* YOUR INSTRUCTIONS: In the entries below, find each line with the string "Google" and copy it.

* THE RECORDS:
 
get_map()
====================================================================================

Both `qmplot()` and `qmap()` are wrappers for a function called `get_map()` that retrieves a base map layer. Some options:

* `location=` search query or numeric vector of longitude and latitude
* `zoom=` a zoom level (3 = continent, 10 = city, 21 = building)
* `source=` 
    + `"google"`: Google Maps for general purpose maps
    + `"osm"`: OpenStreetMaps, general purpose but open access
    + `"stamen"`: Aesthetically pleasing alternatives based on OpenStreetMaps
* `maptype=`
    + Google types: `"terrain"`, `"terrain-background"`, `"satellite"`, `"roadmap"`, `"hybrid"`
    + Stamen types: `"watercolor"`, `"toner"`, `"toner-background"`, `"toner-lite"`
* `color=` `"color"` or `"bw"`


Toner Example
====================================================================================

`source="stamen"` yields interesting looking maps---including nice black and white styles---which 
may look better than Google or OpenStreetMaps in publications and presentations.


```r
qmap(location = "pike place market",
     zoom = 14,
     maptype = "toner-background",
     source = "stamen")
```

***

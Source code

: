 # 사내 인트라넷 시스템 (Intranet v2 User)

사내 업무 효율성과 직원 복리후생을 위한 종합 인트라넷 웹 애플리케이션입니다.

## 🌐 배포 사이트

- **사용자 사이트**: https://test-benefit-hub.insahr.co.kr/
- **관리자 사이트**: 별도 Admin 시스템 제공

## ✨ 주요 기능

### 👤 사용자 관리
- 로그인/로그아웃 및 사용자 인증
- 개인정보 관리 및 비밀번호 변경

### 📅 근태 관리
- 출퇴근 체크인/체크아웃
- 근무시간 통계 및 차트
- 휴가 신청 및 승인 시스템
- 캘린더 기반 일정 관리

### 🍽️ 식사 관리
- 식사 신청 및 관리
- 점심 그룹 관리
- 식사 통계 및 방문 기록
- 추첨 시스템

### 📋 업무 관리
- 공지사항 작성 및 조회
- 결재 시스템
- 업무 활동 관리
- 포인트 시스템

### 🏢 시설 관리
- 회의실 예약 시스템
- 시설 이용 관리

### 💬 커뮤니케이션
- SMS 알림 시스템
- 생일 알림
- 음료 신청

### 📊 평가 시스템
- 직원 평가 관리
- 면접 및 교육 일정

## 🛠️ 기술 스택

* FINISHED EXERCISE:
    + `"google"`: Google Maps for general purpose maps
    + Google types: `"terrain"`, `"terrain-background"`, `"satellite"`, `"roadmap"`, `"hybrid"`
may look better than Google or OpenStreetMaps in publications and presentations.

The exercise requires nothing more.